C’est sur la base de ces questionnements qu’ont été lancées les premières initiatives pour aller à la rencontre des salarié·e·s des TPE qui, pour la troisième fois, auront la possibilité d’élire leurs représentant·e·s fin 2020 (les précédents scrutins avaient eu lieu en 2012 et 2016).
Mercredi 20 et jeudi 21 novembre, à la plaine Saint–Denis, au milieu de cette vaste zone où s’entremêlent les sociétés de productions et de prestations techniques pour l’audiovisuel, et dans le XIIe arrondissement de Paris, quartier qui fourmille également de très petites entreprises, une équipe militante rencontrait les salarié·e·s.
Mon boulot : « éclatant et génial », mais « épuisant », pour Ella, technicienne du spectacle. « Et je me sens plus libre et moins exploitée, en travaillant dans une petite structure. » Idem pour Michel : lui, il adore travailler dans une TPE.
Il n’envisage pas d’intégrer une plus grande structure. « Liberté, responsabilité », sont les premiers mots qui lui viennent en tête.
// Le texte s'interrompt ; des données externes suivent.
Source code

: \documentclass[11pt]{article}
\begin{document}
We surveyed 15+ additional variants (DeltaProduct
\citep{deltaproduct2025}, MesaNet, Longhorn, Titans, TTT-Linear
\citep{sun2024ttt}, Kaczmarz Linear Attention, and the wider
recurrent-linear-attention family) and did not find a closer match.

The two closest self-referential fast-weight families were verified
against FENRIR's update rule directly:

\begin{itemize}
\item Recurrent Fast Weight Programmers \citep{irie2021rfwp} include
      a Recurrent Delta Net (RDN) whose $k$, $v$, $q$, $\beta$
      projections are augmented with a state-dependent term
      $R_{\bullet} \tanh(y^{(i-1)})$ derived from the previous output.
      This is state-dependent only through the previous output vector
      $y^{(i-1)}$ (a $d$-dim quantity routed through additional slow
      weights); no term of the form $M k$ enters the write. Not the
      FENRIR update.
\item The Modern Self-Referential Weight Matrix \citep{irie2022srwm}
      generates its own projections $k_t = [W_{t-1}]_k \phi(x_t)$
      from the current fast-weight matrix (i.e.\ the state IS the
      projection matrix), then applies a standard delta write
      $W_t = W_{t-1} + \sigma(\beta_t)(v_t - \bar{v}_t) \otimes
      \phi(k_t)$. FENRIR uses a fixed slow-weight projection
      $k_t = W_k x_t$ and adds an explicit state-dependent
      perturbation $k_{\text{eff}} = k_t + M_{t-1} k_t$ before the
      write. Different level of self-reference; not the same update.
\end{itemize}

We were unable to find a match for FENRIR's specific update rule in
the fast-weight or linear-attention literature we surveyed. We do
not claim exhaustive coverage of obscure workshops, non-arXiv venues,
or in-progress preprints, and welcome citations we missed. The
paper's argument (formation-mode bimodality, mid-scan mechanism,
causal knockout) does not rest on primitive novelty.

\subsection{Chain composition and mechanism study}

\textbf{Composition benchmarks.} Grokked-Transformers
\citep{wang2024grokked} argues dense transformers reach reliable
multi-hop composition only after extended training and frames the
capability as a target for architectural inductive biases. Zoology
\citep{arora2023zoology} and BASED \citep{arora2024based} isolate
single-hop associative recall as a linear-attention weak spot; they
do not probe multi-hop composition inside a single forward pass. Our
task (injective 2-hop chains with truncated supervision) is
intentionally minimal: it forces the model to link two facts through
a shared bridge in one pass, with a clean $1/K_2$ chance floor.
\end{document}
Sauf que… Il y a quelques mois, son patron a fermé la porte et est parti avec l’argent… Et là ? Comment se battre, comment agir, sans représentant·e·s syndicaux·les, en étant seul face au patron fraudeur ? Si Michel n’a jamais envisagé de s’approcher d’un syndicat, il en reconnaît, depuis cet événement, une certaine utilité…
Au cœur de la plaine Saint-Denis, entourée des locaux de production, est installée une ferme urbaine. Gabrielle y travaille à mi-temps. « Le projet de faire évoluer la ville pour la rendre plus verte a vraiment du sens », affirme-t-elle fièrement. « Faire vivre les acteurs locaux, […] « jardiner sans pesticides, c’est une urgence. » Mais son travail à elle a-t-il du sens ? « Non pas du tout », répond-elle… « Mes tâches ne sont pas intéressantes : je range, je nettoie… On ne me demande pas de mettre en valeur autrement ce site.
Et quand mon collègue et moi, on envoie des mails au responsable, on lui propose des projets, on n’a jamais de réponse. J’ai 23 ans, je rentre dans la vie active. Je m’aperçois que je suis plus sensible au sens que mon travail peut avoir qu’à mon salaire. » Gabrielle apprend lors de ces échanges qu’elle a l’opportunité de s’exprimer dans un cadre collectif, qu’elle pourra voter fin 2020… Sourire.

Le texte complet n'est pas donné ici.